--- ENTRIES PROVIDED Enclosed Below ---
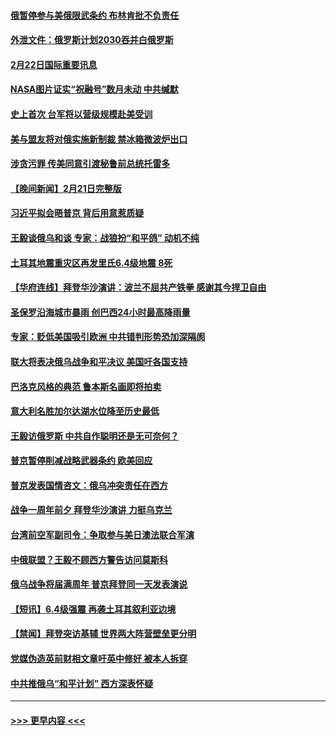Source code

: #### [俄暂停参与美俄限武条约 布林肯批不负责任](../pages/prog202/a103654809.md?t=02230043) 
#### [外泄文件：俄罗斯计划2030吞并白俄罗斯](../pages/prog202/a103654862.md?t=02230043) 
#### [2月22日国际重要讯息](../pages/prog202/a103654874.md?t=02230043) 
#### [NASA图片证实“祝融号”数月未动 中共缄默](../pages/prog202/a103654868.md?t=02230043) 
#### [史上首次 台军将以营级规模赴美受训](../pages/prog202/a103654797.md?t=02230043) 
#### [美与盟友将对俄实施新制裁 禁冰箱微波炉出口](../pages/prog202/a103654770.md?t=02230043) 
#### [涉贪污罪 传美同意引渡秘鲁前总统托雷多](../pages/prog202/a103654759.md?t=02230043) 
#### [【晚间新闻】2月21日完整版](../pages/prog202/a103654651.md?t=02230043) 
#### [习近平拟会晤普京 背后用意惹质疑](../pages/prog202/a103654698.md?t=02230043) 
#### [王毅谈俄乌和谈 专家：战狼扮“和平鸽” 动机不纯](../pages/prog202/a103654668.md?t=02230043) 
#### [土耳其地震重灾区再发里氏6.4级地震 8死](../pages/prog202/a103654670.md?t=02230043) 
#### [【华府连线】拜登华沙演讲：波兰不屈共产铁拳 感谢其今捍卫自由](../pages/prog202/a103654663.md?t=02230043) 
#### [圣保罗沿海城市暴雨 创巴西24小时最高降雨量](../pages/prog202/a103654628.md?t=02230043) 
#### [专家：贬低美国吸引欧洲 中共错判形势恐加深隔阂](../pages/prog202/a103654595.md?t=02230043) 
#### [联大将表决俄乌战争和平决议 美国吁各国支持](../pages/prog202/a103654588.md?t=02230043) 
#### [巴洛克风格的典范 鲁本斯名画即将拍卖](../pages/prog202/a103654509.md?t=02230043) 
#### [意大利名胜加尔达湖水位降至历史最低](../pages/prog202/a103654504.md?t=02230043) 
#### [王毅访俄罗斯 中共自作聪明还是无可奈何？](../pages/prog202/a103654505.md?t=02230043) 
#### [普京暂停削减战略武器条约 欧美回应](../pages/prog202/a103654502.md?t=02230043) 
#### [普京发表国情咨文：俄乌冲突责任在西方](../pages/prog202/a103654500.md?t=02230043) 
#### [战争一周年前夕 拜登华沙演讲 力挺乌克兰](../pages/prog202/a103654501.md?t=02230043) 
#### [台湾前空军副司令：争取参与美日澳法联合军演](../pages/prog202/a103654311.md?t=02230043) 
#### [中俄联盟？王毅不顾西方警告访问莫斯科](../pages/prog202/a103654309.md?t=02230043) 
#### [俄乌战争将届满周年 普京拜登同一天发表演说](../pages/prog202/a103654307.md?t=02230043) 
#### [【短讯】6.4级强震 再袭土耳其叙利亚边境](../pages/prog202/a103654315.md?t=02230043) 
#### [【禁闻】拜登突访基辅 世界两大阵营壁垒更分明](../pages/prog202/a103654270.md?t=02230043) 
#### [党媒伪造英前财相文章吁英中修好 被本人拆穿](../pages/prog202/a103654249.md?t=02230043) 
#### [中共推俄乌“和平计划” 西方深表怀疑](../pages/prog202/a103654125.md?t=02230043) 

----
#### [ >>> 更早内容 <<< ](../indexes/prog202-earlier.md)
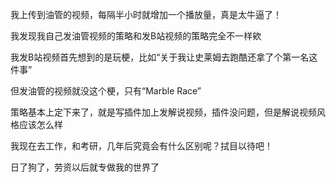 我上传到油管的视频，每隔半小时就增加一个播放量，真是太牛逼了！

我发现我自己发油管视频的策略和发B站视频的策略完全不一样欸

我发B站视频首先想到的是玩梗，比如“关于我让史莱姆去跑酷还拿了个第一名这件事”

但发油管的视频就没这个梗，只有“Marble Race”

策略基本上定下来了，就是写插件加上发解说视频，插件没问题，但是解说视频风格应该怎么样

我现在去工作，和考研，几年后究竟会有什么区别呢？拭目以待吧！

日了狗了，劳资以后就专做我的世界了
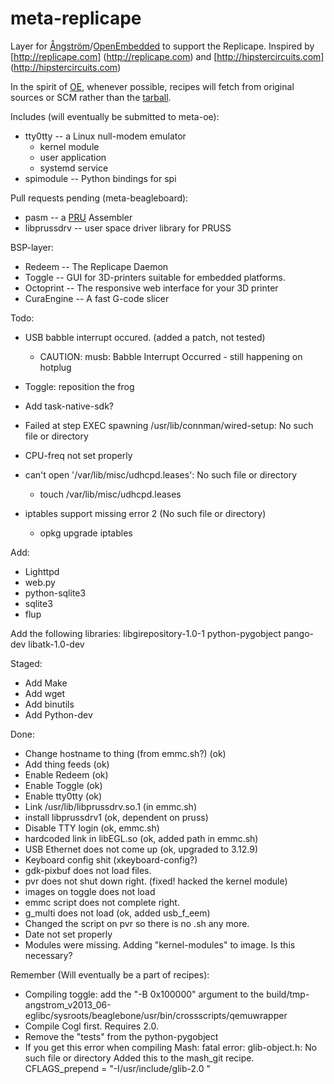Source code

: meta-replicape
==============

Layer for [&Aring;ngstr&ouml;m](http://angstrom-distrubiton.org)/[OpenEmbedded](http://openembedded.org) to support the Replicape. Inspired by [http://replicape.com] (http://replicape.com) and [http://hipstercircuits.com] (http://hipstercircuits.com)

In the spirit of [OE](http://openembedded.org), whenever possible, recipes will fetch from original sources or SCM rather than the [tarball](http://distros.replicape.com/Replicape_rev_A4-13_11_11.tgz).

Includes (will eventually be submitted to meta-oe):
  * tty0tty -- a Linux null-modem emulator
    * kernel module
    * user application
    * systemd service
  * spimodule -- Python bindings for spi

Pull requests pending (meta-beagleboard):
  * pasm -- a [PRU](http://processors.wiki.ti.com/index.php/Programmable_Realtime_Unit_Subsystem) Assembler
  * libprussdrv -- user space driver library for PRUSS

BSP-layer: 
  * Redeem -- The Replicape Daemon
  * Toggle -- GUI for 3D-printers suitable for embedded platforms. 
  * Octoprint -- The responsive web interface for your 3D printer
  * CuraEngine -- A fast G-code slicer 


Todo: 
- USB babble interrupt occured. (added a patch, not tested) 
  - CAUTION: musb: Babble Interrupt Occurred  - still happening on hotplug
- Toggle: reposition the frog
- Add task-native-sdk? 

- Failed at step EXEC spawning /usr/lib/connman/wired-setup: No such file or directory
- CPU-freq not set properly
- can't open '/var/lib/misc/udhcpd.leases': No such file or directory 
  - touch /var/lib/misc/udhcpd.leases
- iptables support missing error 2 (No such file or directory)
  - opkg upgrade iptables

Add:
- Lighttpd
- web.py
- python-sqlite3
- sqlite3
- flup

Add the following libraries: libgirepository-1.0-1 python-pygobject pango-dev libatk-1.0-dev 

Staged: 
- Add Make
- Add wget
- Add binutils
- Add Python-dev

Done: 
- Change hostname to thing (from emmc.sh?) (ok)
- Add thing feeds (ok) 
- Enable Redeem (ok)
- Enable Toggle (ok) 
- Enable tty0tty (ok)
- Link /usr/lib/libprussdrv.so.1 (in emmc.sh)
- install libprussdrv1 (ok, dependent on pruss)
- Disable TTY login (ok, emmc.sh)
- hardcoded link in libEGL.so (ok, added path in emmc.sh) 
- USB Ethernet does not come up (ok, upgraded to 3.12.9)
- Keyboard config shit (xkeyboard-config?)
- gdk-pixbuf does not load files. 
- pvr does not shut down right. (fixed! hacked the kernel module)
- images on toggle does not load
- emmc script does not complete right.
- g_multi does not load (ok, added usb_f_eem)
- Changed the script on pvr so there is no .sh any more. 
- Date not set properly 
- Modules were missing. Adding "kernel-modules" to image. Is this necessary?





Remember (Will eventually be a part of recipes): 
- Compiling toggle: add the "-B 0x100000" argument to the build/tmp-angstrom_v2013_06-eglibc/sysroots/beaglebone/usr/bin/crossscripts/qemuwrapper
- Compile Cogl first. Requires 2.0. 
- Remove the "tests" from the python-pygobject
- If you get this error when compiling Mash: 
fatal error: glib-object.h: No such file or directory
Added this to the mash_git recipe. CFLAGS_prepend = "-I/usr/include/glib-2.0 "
--- End of Enclosed ENTRIES PROVIDED ---
## TASK
An exact copy of the lines above, from the one containing "- Toggle: reposition the frog" through the one containing "- Keyboard config shit (xkeyboard-config?)", is the whole of the answer.

## WRITTEN RESPONSE
- Toggle: reposition the frog
- Add task-native-sdk? 

- Failed at step EXEC spawning /usr/lib/connman/wired-setup: No such file or directory
- CPU-freq not set properly
- can't open '/var/lib/misc/udhcpd.leases': No such file or directory 
  - touch /var/lib/misc/udhcpd.leases
- iptables support missing error 2 (No such file or directory)
  - opkg upgrade iptables

Add:
- Lighttpd
- web.py
- python-sqlite3
- sqlite3
- flup

Add the following libraries: libgirepository-1.0-1 python-pygobject pango-dev libatk-1.0-dev 

Staged: 
- Add Make
- Add wget
- Add binutils
- Add Python-dev

Done: 
- Change hostname to thing (from emmc.sh?) (ok)
- Add thing feeds (ok) 
- Enable Redeem (ok)
- Enable Toggle (ok) 
- Enable tty0tty (ok)
- Link /usr/lib/libprussdrv.so.1 (in emmc.sh)
- install libprussdrv1 (ok, dependent on pruss)
- Disable TTY login (ok, emmc.sh)
- hardcoded link in libEGL.so (ok, added path in emmc.sh) 
- USB Ethernet does not come up (ok, upgraded to 3.12.9)
- Keyboard config shit (xkeyboard-config?)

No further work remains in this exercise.